5 LUGLIO 2016
Il giudice tributario, dinanzi a un’invalidità sostanziale dell’atto impugnato, è tenuto a una riquantificazione della pretesa e non alla rimozione totale dell’atto stesso.
Lo ha ribadito la Cassazione con la sentenza n. 12561 del 17 giugno 2016, enunciando una serie di arresti conformi (cfr. ad esempio, Cass.
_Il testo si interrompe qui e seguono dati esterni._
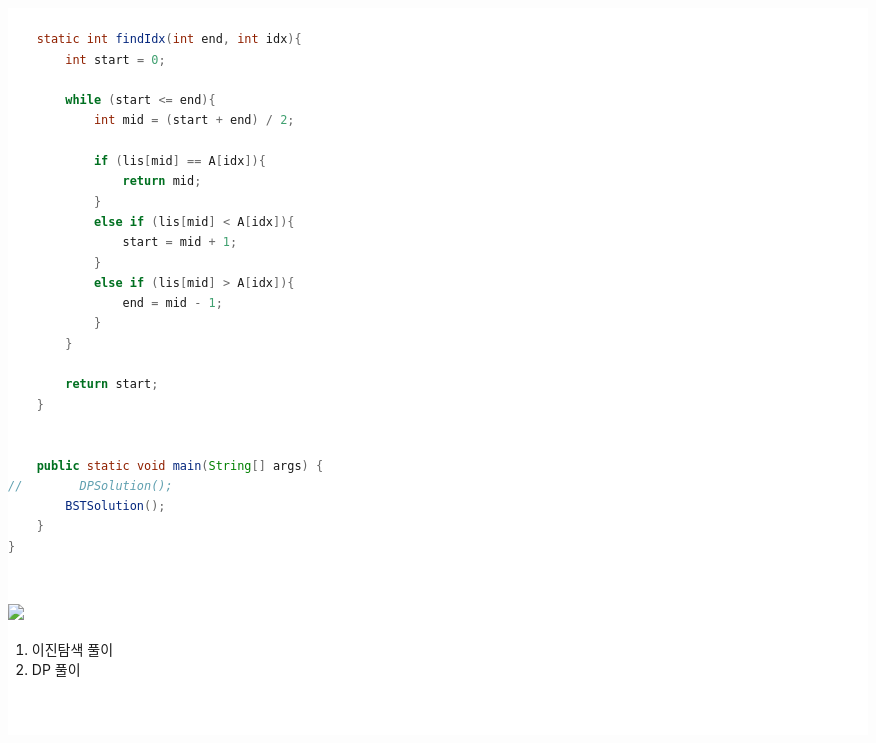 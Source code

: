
 ```java

    static int findIdx(int end, int idx){
        int start = 0;

        while (start <= end){
            int mid = (start + end) / 2;

            if (lis[mid] == A[idx]){
                return mid;
            }
            else if (lis[mid] < A[idx]){
                start = mid + 1;
            }
            else if (lis[mid] > A[idx]){
                end = mid - 1;
            }
        }

        return start;
    }


    public static void main(String[] args) {
//        DPSolution();
        BSTSolution();
    }
}

```
<br>



<img src="https://user-images.githubusercontent.com/62331803/107121688-36b4ad80-68d7-11eb-9335-fed094113a10.png" width="70%"><br>

1. 이진탐색 풀이
2. DP 풀이


<br><br>
   




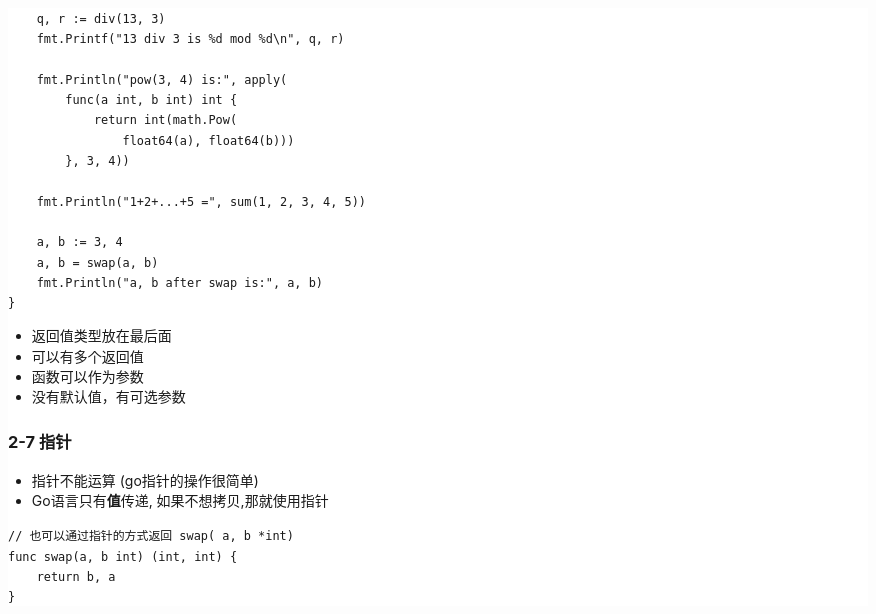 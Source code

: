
 ```
	q, r := div(13, 3)
	fmt.Printf("13 div 3 is %d mod %d\n", q, r)

	fmt.Println("pow(3, 4) is:", apply(
		func(a int, b int) int {
			return int(math.Pow(
				float64(a), float64(b)))
		}, 3, 4))

	fmt.Println("1+2+...+5 =", sum(1, 2, 3, 4, 5))

	a, b := 3, 4
	a, b = swap(a, b)
	fmt.Println("a, b after swap is:", a, b)
}
```

- 返回值类型放在最后面
- 可以有多个返回值
- 函数可以作为参数
- 没有默认值，有可选参数

### 2-7 指针  
- 指针不能运算 (go指针的操作很简单)
- Go语言只有**值**传递, 如果不想拷贝,那就使用指针 

```
// 也可以通过指针的方式返回 swap( a, b *int)
func swap(a, b int) (int, int) {
	return b, a
}
```

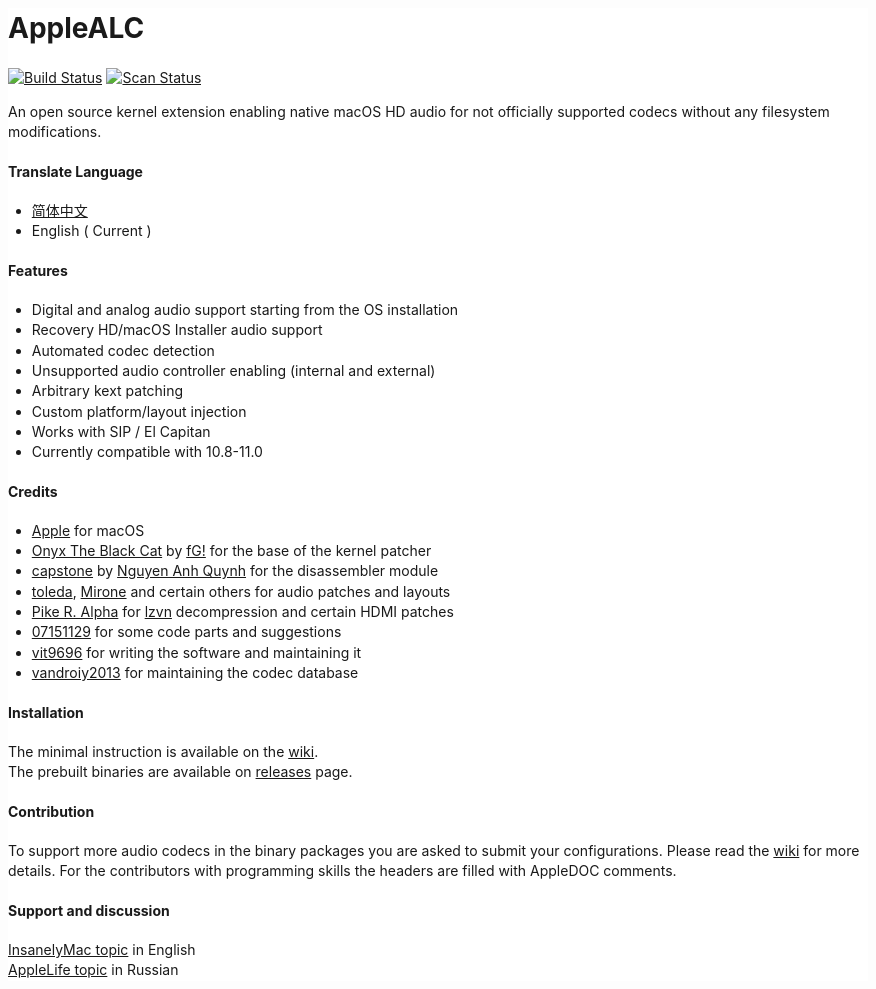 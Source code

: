 AppleALC
========

[![Build Status](https://travis-ci.com/acidanthera/AppleALC.svg?branch=master)](https://travis-ci.com/acidanthera/AppleALC) [![Scan Status](https://scan.coverity.com/projects/16166/badge.svg?flat=1)](https://scan.coverity.com/projects/16166)

An open source kernel extension enabling native macOS HD audio for not officially supported codecs without any filesystem modifications.

#### Translate Language
- [简体中文](https://github.com/acidanthera/AppleALC/blob/master/README_CN.md)
- English ( Current )

#### Features
- Digital and analog audio support starting from the OS installation
- Recovery HD/macOS Installer audio support
- Automated codec detection
- Unsupported audio controller enabling (internal and external)
- Arbitrary kext patching
- Custom platform/layout injection
- Works with SIP / El Capitan
- Currently compatible with 10.8-11.0

#### Credits
- [Apple](https://www.apple.com) for macOS  
- [Onyx The Black Cat](https://github.com/gdbinit/onyx-the-black-cat) by [fG!](https://reverse.put.as) for the base of the kernel patcher  
- [capstone](https://github.com/aquynh/capstone) by [Nguyen Anh Quynh](https://github.com/aquynh) for the disassembler module  
- [toleda](https://github.com/toleda), [Mirone](https://github.com/Mirone) and certain others for audio patches and layouts
- [Pike R. Alpha](https://github.com/Piker-Alpha) for [lzvn](https://github.com/Piker-Alpha/LZVN) decompression and certain HDMI patches  
- [07151129](https://github.com/07151129) for some code parts and suggestions  
- [vit9696](https://github.com/vit9696) for writing the software and maintaining it
- [vandroiy2013](https://github.com/vandroiy2013) for maintaining the codec database

#### Installation
The minimal instruction is available on the [wiki](https://github.com/vit9696/AppleALC/wiki).  
The prebuilt binaries are available on [releases](https://github.com/vit9696/AppleALC/releases) page.

#### Contribution
To support more audio codecs in the binary packages you are asked to submit your configurations. Please read the [wiki](https://github.com/vit9696/AppleALC/wiki) for more details. For the contributors with programming skills the headers are filled with AppleDOC comments.

#### Support and discussion
[InsanelyMac topic](http://www.insanelymac.com/forum/topic/311293-applealc-—-dynamic-applehda-patching/) in English  
[AppleLife topic](https://applelife.ru/threads/applealc-dinamicheskij-patching-applehda.1171672/) in Russian
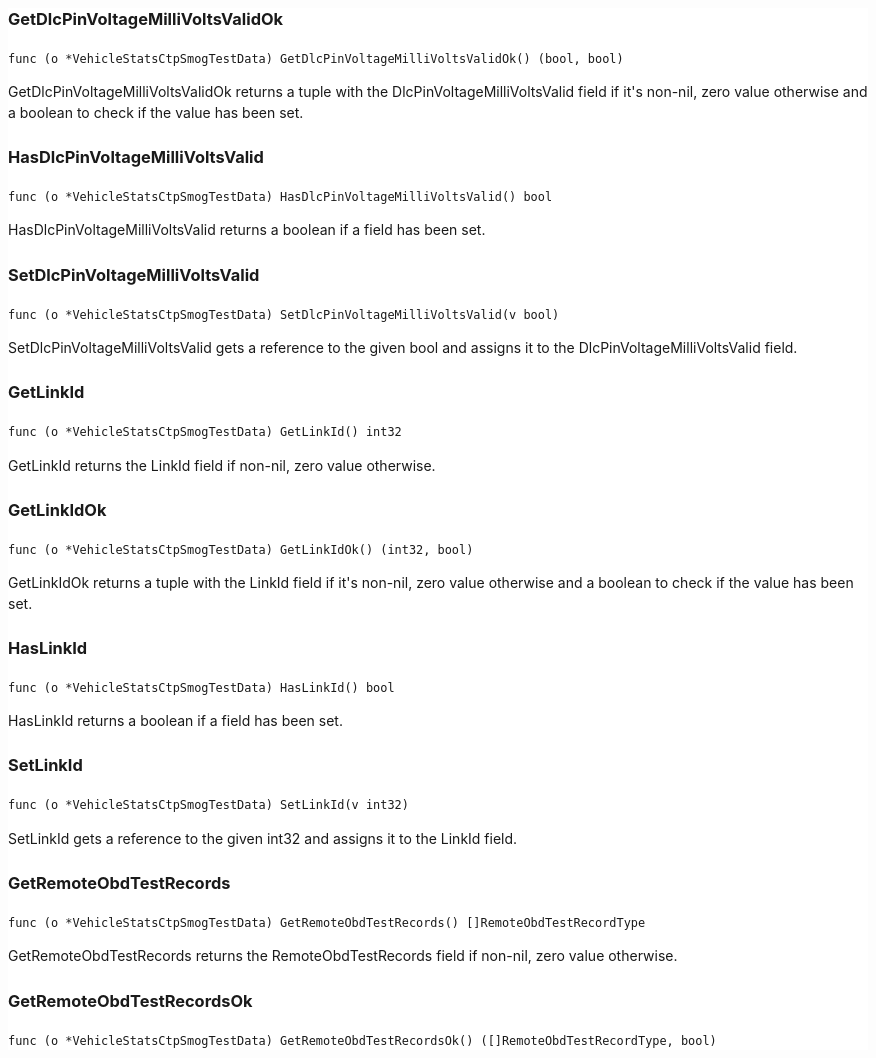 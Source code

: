 ### GetDlcPinVoltageMilliVoltsValidOk

`func (o *VehicleStatsCtpSmogTestData) GetDlcPinVoltageMilliVoltsValidOk() (bool, bool)`

GetDlcPinVoltageMilliVoltsValidOk returns a tuple with the DlcPinVoltageMilliVoltsValid field if it's non-nil, zero value otherwise
and a boolean to check if the value has been set.

### HasDlcPinVoltageMilliVoltsValid

`func (o *VehicleStatsCtpSmogTestData) HasDlcPinVoltageMilliVoltsValid() bool`

HasDlcPinVoltageMilliVoltsValid returns a boolean if a field has been set.

### SetDlcPinVoltageMilliVoltsValid

`func (o *VehicleStatsCtpSmogTestData) SetDlcPinVoltageMilliVoltsValid(v bool)`

SetDlcPinVoltageMilliVoltsValid gets a reference to the given bool and assigns it to the DlcPinVoltageMilliVoltsValid field.

### GetLinkId

`func (o *VehicleStatsCtpSmogTestData) GetLinkId() int32`

GetLinkId returns the LinkId field if non-nil, zero value otherwise.

### GetLinkIdOk

`func (o *VehicleStatsCtpSmogTestData) GetLinkIdOk() (int32, bool)`

GetLinkIdOk returns a tuple with the LinkId field if it's non-nil, zero value otherwise
and a boolean to check if the value has been set.

### HasLinkId

`func (o *VehicleStatsCtpSmogTestData) HasLinkId() bool`

HasLinkId returns a boolean if a field has been set.

### SetLinkId

`func (o *VehicleStatsCtpSmogTestData) SetLinkId(v int32)`

SetLinkId gets a reference to the given int32 and assigns it to the LinkId field.

### GetRemoteObdTestRecords

`func (o *VehicleStatsCtpSmogTestData) GetRemoteObdTestRecords() []RemoteObdTestRecordType`

GetRemoteObdTestRecords returns the RemoteObdTestRecords field if non-nil, zero value otherwise.

### GetRemoteObdTestRecordsOk

`func (o *VehicleStatsCtpSmogTestData) GetRemoteObdTestRecordsOk() ([]RemoteObdTestRecordType, bool)`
Civ., nn. 106/2015, 26855/2014, 20444/2014, 14421/2014, 7321/2014 26157/2013, 19122/2012, 21759/2011, 19542/2011, 23171/2010, 25104/2008, 22453/2008, 11212/2007, 11217/2007, 8581/2006, 15825/2006, 10867/2005, 3309/2004, 7791/2001 e 16171/2000) e sostenendo che secondo la ormai pacifica giurisprudenza dello stesso giudice di legittimità, il processo tributario non è diretto alla mera eliminazione giuridica dell’atto impugnato, ma ad una pronuncia di merito, sostitutiva sia della dichiarazione resa dal contribuente che dell’accertamento dell’ufficio, con la conseguenza che il giudice tributario, ove ritenga invalido l’avviso di accertamento per motivi di ordine sostanziale (e non meramente formali), è tenuto ad esaminare nel merito la pretesa tributaria e a ricondurla, mediante una motivata valutazione sostitutiva, alla corretta misura, entro i limiti posti dalle domande di parte (v. tra numerose altre, da ultimo Cass. n. 26157 del 2013).
In pratica, la decisione giudiziale assume un ruolo sostitutivo rispetto alla dichiarazione del contribuente (comunque superata dal controllo fiscale) e all’accertamento dell’ente impositore, sì da apparire logico, nonché imprescindibile alla luce della normativa processuale, che la pronuncia finale surrogatoria rechi un adeguato impianto motivazionale, forgiato sugli elementi versati in causa.